• What you are asked to do
The records should be restated exactly from their first line through the line with "# Protocol Rewards" in it.

Collected data
━━━━

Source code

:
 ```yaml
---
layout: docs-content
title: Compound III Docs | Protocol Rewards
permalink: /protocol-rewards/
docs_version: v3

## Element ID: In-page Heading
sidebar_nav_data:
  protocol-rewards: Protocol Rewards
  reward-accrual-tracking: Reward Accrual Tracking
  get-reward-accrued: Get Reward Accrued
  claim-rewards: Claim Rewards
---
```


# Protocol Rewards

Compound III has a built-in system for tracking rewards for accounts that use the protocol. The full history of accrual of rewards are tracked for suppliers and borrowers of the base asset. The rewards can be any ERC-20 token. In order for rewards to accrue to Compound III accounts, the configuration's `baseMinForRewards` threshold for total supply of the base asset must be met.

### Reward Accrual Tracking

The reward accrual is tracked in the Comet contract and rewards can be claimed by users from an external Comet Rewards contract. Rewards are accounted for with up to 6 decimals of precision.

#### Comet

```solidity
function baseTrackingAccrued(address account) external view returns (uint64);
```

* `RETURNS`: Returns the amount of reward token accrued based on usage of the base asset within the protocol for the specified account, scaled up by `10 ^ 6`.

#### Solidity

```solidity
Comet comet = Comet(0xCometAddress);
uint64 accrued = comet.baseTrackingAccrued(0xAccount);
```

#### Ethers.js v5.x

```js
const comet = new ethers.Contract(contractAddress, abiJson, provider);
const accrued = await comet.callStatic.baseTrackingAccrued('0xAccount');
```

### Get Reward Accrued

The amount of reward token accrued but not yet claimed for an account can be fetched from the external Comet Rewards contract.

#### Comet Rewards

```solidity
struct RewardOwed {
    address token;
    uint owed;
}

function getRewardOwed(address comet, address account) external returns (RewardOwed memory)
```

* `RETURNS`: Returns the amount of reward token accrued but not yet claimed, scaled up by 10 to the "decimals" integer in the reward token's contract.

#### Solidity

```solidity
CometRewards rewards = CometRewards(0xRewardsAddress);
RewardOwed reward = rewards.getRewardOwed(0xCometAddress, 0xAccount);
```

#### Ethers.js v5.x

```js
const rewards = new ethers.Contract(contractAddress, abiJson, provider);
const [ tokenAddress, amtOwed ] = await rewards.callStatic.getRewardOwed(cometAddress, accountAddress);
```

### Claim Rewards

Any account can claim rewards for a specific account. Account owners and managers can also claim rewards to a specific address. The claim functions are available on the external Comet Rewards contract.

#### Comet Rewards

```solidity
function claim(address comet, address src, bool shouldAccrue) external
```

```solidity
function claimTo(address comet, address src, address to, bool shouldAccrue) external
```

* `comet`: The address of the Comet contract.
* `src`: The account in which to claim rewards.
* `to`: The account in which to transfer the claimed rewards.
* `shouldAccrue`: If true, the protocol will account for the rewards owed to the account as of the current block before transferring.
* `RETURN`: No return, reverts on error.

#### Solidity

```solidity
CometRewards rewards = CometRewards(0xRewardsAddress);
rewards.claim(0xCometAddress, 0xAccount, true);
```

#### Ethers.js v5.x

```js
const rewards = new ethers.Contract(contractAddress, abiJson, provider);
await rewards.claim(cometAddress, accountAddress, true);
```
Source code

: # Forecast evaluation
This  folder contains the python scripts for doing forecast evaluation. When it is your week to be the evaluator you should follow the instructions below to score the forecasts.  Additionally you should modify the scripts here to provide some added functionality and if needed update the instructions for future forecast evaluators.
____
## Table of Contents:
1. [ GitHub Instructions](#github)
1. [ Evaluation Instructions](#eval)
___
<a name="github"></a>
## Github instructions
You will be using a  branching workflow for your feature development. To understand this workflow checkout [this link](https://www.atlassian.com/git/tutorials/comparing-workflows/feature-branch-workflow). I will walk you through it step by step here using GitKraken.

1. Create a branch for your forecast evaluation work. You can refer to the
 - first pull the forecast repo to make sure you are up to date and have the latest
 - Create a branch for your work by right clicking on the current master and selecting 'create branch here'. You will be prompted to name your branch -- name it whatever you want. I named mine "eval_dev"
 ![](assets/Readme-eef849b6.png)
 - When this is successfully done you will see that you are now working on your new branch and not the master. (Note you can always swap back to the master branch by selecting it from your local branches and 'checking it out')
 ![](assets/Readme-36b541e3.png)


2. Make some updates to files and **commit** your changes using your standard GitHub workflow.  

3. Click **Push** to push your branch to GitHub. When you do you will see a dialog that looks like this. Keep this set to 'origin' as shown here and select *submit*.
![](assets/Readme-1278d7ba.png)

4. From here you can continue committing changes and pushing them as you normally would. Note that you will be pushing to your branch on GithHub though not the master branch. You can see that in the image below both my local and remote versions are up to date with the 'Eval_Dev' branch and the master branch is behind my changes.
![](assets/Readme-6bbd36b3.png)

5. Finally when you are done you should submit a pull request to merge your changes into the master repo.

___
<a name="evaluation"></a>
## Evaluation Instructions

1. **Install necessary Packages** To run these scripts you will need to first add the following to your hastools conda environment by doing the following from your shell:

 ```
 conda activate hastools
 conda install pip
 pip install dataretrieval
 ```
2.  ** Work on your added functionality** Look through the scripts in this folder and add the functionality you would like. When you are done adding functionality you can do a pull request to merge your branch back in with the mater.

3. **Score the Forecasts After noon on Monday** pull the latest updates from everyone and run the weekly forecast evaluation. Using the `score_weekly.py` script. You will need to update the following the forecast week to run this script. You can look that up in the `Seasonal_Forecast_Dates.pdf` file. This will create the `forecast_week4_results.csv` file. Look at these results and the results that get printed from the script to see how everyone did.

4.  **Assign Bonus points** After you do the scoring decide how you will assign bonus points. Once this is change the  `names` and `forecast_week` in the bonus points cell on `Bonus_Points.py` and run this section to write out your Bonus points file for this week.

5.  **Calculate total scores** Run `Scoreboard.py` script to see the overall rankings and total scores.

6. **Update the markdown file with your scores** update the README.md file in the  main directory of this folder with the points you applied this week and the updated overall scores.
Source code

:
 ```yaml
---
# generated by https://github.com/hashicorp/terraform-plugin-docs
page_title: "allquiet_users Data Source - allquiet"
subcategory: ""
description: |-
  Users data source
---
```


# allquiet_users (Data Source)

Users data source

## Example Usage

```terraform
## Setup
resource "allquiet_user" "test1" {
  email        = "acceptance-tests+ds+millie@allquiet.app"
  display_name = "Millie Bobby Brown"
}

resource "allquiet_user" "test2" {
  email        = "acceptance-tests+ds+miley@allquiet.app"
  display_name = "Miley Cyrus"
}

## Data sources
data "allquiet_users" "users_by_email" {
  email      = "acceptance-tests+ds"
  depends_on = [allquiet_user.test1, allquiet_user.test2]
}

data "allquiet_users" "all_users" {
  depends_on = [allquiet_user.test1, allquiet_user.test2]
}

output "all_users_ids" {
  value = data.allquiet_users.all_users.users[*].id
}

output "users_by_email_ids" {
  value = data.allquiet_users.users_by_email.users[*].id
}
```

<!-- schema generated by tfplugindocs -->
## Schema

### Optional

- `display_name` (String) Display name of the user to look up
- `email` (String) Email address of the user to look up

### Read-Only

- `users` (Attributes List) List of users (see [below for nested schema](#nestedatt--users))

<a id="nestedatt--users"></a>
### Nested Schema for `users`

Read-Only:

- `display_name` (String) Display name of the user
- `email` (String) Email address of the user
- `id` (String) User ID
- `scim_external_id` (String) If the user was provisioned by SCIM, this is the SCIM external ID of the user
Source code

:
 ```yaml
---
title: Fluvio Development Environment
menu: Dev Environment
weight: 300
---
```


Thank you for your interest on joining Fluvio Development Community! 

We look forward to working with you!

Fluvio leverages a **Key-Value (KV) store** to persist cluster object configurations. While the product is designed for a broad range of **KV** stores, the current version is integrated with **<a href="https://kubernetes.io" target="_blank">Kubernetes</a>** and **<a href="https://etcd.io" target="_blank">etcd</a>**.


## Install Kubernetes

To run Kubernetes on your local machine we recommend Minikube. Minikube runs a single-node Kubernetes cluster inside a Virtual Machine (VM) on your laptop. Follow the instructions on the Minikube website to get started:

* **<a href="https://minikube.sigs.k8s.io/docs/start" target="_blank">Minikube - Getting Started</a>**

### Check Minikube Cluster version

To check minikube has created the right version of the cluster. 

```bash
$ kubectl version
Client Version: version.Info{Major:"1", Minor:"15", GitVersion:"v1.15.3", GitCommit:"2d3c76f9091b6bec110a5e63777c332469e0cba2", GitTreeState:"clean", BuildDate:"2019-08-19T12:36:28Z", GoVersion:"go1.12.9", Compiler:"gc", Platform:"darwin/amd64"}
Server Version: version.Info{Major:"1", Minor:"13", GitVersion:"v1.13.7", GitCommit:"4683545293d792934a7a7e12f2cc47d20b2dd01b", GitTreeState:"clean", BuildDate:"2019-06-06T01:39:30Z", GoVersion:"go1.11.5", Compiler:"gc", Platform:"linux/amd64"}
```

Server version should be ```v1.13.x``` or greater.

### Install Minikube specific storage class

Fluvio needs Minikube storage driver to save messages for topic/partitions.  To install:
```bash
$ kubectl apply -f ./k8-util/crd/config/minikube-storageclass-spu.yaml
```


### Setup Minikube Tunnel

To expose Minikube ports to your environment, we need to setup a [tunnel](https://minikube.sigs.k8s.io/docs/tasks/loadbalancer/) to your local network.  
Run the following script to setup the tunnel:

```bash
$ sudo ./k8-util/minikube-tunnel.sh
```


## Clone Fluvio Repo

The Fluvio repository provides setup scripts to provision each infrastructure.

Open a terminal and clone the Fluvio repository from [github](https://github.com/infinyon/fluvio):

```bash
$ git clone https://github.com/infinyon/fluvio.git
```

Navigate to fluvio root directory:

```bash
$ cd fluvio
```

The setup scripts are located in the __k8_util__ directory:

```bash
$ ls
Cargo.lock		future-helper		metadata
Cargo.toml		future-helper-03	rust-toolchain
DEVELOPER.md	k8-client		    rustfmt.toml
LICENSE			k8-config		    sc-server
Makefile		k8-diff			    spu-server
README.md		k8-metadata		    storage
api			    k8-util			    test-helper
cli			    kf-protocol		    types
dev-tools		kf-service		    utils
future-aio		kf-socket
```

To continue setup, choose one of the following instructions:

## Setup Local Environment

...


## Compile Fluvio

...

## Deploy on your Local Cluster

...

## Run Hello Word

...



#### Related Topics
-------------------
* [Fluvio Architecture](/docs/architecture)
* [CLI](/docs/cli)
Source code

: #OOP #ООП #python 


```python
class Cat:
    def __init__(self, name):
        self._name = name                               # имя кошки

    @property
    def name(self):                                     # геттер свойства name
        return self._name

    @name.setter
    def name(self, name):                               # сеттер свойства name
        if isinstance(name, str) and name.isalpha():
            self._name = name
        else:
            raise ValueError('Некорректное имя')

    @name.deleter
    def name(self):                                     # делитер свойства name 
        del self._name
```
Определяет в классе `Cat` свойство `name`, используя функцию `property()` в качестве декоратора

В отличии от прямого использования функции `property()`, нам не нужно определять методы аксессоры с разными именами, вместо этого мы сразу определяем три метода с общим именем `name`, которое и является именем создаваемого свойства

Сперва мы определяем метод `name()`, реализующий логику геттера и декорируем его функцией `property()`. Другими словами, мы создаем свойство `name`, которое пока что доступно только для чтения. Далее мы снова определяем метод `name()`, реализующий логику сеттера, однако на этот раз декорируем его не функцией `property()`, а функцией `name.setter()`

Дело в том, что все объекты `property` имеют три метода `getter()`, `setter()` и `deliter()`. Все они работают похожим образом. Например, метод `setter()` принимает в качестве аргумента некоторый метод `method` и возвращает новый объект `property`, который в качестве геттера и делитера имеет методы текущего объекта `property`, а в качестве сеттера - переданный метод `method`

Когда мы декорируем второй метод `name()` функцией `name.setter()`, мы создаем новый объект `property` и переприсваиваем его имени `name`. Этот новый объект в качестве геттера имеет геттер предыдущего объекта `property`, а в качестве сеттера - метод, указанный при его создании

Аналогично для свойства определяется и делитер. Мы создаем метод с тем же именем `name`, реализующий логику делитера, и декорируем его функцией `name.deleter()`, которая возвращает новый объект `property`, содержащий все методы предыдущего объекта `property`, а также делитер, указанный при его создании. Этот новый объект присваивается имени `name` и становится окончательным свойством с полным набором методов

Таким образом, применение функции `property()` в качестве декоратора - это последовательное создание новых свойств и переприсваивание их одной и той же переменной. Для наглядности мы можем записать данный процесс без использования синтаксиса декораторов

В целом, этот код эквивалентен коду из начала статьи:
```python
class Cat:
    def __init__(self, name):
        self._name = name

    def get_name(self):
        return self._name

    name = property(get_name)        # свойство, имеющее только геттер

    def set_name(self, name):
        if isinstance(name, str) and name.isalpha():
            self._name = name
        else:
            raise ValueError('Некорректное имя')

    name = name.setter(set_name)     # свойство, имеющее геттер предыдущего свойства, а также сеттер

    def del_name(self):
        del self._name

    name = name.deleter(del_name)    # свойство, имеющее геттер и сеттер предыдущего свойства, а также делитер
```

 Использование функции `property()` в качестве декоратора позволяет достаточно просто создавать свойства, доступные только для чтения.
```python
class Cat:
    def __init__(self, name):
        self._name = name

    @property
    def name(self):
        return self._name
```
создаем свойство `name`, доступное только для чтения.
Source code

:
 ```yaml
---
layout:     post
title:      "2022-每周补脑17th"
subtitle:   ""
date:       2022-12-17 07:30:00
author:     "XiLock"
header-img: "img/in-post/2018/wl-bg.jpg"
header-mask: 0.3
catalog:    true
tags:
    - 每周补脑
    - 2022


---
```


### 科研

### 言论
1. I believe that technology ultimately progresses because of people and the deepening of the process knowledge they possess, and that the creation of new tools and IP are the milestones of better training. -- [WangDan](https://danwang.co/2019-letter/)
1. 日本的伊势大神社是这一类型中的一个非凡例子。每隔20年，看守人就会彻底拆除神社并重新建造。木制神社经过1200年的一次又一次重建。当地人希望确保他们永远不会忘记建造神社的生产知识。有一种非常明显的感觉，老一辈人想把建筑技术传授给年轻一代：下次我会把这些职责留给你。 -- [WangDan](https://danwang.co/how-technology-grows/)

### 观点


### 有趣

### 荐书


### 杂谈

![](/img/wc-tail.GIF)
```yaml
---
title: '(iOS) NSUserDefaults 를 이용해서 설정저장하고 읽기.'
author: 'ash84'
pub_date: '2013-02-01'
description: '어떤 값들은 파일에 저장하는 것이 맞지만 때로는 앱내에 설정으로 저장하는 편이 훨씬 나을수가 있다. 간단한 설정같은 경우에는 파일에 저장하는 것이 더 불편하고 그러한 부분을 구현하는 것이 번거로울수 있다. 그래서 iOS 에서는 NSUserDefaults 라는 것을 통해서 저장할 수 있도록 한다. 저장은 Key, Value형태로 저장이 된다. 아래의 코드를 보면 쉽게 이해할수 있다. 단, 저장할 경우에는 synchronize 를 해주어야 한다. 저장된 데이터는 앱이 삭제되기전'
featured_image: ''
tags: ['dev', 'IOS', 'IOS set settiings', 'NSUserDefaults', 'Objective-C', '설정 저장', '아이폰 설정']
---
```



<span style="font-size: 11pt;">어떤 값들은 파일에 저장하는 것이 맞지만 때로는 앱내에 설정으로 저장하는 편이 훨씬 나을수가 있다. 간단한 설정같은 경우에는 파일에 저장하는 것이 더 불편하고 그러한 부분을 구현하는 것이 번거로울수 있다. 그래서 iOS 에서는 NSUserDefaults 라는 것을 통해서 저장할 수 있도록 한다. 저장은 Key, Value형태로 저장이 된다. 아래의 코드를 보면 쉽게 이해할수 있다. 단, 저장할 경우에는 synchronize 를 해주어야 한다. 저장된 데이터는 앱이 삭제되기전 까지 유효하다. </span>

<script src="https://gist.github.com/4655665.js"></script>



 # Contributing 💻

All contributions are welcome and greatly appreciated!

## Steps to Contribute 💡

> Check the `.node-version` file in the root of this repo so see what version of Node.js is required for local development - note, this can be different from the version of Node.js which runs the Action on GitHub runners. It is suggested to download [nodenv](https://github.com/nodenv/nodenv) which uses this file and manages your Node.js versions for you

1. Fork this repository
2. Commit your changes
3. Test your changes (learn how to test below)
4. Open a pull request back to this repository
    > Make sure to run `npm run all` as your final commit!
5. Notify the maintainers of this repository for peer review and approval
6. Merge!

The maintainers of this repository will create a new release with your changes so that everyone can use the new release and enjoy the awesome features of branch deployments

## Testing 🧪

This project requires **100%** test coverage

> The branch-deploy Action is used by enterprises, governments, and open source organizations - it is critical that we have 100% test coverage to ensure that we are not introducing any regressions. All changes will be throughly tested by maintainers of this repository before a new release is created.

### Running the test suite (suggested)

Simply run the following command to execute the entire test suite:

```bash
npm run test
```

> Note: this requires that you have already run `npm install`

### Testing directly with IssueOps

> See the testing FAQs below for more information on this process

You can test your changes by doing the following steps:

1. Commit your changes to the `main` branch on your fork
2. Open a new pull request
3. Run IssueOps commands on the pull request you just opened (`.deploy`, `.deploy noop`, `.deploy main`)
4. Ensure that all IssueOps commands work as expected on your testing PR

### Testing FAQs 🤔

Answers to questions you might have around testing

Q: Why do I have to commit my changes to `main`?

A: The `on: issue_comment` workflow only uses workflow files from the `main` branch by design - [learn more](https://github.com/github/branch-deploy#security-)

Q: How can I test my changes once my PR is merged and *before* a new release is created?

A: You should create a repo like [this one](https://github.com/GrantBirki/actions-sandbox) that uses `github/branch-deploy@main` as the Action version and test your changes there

━━━━

• Your solution
Source code

:
 ```yaml
---
layout: docs-content
title: Compound III Docs | Protocol Rewards
permalink: /protocol-rewards/
docs_version: v3

## Element ID: In-page Heading
sidebar_nav_data:
  protocol-rewards: Protocol Rewards
  reward-accrual-tracking: Reward Accrual Tracking
  get-reward-accrued: Get Reward Accrued
  claim-rewards: Claim Rewards
---
```


# Protocol Rewards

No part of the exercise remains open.